Guido iba vestido de rojo y oro, unos colores que potenciaban la hermosura de sus ojos y su cabello moreno. El maestro parecía estar a sus anchas y como absorto en alguna cuestión concreta. En un momento determinado sonrió, después soltó un carcajada, y en ese instante le pareció tan joven como en realidad era, lleno de dulzura y con un rasgo de sensibilidad que Tonio nunca había captado con anterioridad.
No podía apartar los ojos de él. Ni Domenico, que había empezado a cantar al clavicémbalo, era capaz de distraer su atención. Observó la reacción de Guido ante la voz del chico. Llevaba ya mucho rato observándolo cuando los ojos de Guido lo descubrieron entre el gentío y su rostro se endureció y se volvió adusto a la vez que adoptaba una expresión molesta.
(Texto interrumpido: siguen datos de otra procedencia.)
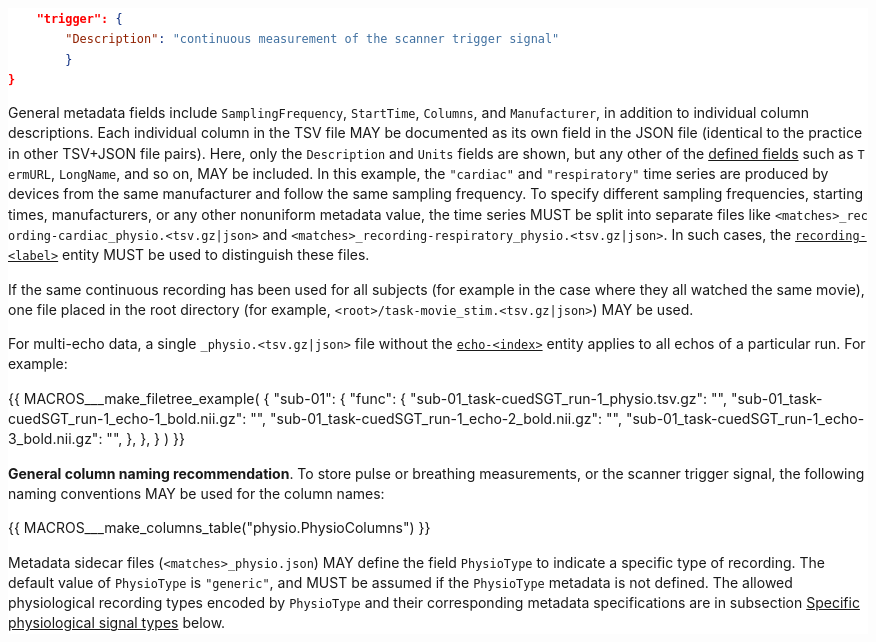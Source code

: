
 ```JSON
    "trigger": {
        "Description": "continuous measurement of the scanner trigger signal"
        }
}
```

General metadata fields include `SamplingFrequency`, `StartTime`, `Columns`,
and `Manufacturer`, in addition to individual column descriptions.
Each individual column in the TSV file MAY be documented as its own field in the JSON file
(identical to the practice in other TSV+JSON file pairs).
Here, only the `Description` and `Units` fields are shown, but any other of the
[defined fields](../common-principles.md#tabular-files) such as `TermURL`, `LongName`,
and so on, MAY be included.
In this example, the `"cardiac"` and `"respiratory"` time series are produced by devices from
the same manufacturer and follow the same sampling frequency.
To specify different sampling frequencies, starting times, manufacturers,
or any other nonuniform metadata value, the time series MUST be split into
separate files like `<matches>_recording-cardiac_physio.<tsv.gz|json>`
and `<matches>_recording-respiratory_physio.<tsv.gz|json>`.
In such cases, the [`recording-<label>`](../appendices/entities.md#recording)
entity MUST be used to distinguish these files.

If the same continuous recording has been used for all subjects (for example in
the case where they all watched the same movie), one file placed in the
root directory (for example, `<root>/task-movie_stim.<tsv.gz|json>`) MAY be used.

For multi-echo data, a single `_physio.<tsv.gz|json>` file without the
[`echo-<index>`](../appendices/entities.md#echo) entity applies to all echos of
a particular run.
For example:


{{ MACROS___make_filetree_example(
   {
   "sub-01": {
      "func": {
        "sub-01_task-cuedSGT_run-1_physio.tsv.gz": "",
        "sub-01_task-cuedSGT_run-1_echo-1_bold.nii.gz": "",
        "sub-01_task-cuedSGT_run-1_echo-2_bold.nii.gz": "",
        "sub-01_task-cuedSGT_run-1_echo-3_bold.nii.gz": "",
         },
      },
   }
) }}

**General column naming recommendation**.
To store pulse or breathing measurements, or the scanner trigger signal, the
following naming conventions MAY be used for the column names:


{{ MACROS___make_columns_table("physio.PhysioColumns") }}

Metadata sidecar files (`<matches>_physio.json`) MAY define the field
`PhysioType` to indicate a specific type of recording.
The default value of `PhysioType` is `"generic"`, and MUST be assumed
if the `PhysioType` metadata is not defined.
The allowed physiological recording types encoded by `PhysioType` and
their corresponding metadata specifications are in subsection
[Specific physiological signal types](#specific-physiological-signal-types)
below.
Tonio tuvo un sobresalto antes de reaccionar y desviar la mirada. Clavó los ojos en Domenico y cuando éste terminó la pieza y la sala se llenó de aplausos, Domenico le dirigió una de sus más encantadoras miradas, consciente del poder que Tonio ejercía sobre él.
Vergonzoso, pensó Tonio.
Se odió a sí mismo y a cuantos le rodeaban. ¿Para qué preocuparse? se dijo. Se marchó solo a una oscura habitación impregnada de humedad, tal vez porque permanecía siempre cerrada, y la recorrió a la luz de la luna que entraba por los altos ventanales de arco. ¿Por qué me desprecia y por qué dejo que eso me afecte?, pensó. Maldito sea.
Lo invadió un desagradable sentimiento de humillación. ¿Por ser el amante de otro chico? Oh, no podía creerlo. Sin embargo conocía el motivo. Sabía que cada vez que se sometía a los encantos de Domenico se demostraba a sí mismo que conservaba un poder y que cuando lo deseara, podría amar a una mujer.
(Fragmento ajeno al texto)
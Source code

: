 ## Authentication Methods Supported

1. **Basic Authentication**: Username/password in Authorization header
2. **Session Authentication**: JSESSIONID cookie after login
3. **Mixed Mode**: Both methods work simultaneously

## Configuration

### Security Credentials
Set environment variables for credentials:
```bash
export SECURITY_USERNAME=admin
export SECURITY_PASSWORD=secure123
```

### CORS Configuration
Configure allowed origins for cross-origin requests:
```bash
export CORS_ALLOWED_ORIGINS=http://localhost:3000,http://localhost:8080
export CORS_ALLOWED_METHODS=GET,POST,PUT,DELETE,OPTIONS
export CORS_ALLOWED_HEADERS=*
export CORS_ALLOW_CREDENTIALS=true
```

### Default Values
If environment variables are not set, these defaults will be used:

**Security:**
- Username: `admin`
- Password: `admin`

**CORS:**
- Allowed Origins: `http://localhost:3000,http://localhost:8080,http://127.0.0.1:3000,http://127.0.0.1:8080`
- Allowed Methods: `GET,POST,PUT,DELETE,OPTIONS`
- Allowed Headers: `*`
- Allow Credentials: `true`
Le sorprendió oír la puerta abrirse a sus espaldas. Algún criado lo había hallado incluso allí, era inaudito no haber encontrado a ninguno en aquel oscuro rincón.
Pero al dar media vuelta descubrió que se trataba de Guido.
Tonio experimentó una oleada de odio hacia él. Deseaba hacerle daño. A su mente acudieron pensamientos estúpidos e inconexos. Fingiría haber perdido la voz, sólo para mortificarlo, o mejor aún, caería enfermo para ver si se preocupaba. ¡Aquello era una idiotez! Sé un hombre, se dijo.
Como era de esperar, Guido sólo vio a aquel muchacho esperando pacientemente sus palabras, Tonio lo sabía. Bien.
– ¿Estás aburrido? -le preguntó Guido con dulzura.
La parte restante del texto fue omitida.